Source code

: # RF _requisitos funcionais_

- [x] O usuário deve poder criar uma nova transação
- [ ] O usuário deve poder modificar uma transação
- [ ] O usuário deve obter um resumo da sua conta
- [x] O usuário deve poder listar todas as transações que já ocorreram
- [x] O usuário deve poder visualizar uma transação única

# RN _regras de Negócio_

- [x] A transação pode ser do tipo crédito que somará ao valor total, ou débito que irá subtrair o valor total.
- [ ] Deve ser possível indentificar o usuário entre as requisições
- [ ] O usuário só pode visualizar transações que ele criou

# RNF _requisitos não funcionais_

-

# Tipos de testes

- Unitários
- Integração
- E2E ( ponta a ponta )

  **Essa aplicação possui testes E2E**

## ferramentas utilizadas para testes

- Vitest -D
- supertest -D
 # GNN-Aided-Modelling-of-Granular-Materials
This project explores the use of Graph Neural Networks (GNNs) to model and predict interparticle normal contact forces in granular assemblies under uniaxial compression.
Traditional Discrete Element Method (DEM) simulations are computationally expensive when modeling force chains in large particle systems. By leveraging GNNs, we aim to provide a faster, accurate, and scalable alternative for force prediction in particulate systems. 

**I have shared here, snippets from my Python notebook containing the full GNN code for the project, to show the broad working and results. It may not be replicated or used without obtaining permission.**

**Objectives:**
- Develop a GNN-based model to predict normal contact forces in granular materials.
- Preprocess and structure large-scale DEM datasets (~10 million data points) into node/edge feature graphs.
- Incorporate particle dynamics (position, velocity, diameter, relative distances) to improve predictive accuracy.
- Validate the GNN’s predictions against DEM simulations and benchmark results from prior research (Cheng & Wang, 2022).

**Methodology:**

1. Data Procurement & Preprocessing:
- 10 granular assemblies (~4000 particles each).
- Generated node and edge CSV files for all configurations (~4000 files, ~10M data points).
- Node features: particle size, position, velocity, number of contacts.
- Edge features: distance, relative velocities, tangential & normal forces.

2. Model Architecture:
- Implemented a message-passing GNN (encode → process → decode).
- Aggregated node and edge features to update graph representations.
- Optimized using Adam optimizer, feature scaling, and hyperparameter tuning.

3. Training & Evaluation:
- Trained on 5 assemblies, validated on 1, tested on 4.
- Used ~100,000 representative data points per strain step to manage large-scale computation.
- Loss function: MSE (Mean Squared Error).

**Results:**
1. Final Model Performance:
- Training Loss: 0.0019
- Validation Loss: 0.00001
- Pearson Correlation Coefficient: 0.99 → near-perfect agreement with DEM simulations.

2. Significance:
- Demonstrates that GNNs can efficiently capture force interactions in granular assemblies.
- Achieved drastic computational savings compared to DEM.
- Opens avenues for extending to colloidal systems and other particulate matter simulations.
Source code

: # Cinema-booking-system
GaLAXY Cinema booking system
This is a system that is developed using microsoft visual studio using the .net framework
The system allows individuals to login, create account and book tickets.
-------------------------
[WHAT THE TASK REQUIRES]
Output only an exact transcription of the lines above from the one with "- Vitest -D" up to and including the one with "- Achieved drastic".

[RESPONSE AREA]
- Vitest -D
- supertest -D
 # GNN-Aided-Modelling-of-Granular-Materials
This project explores the use of Graph Neural Networks (GNNs) to model and predict interparticle normal contact forces in granular assemblies under uniaxial compression.
Traditional Discrete Element Method (DEM) simulations are computationally expensive when modeling force chains in large particle systems. By leveraging GNNs, we aim to provide a faster, accurate, and scalable alternative for force prediction in particulate systems. 

**I have shared here, snippets from my Python notebook containing the full GNN code for the project, to show the broad working and results. It may not be replicated or used without obtaining permission.**

**Objectives:**
- Develop a GNN-based model to predict normal contact forces in granular materials.
- Preprocess and structure large-scale DEM datasets (~10 million data points) into node/edge feature graphs.
- Incorporate particle dynamics (position, velocity, diameter, relative distances) to improve predictive accuracy.
- Validate the GNN’s predictions against DEM simulations and benchmark results from prior research (Cheng & Wang, 2022).

**Methodology:**

1. Data Procurement & Preprocessing:
- 10 granular assemblies (~4000 particles each).
- Generated node and edge CSV files for all configurations (~4000 files, ~10M data points).
- Node features: particle size, position, velocity, number of contacts.
- Edge features: distance, relative velocities, tangential & normal forces.

2. Model Architecture:
- Implemented a message-passing GNN (encode → process → decode).
- Aggregated node and edge features to update graph representations.
- Optimized using Adam optimizer, feature scaling, and hyperparameter tuning.

3. Training & Evaluation:
- Trained on 5 assemblies, validated on 1, tested on 4.
- Used ~100,000 representative data points per strain step to manage large-scale computation.
- Loss function: MSE (Mean Squared Error).

**Results:**
1. Final Model Performance:
- Training Loss: 0.0019
- Validation Loss: 0.00001
- Pearson Correlation Coefficient: 0.99 → near-perfect agreement with DEM simulations.

2. Significance:
- Demonstrates that GNNs can efficiently capture force interactions in granular assemblies.
- Achieved drastic computational savings compared to DEM.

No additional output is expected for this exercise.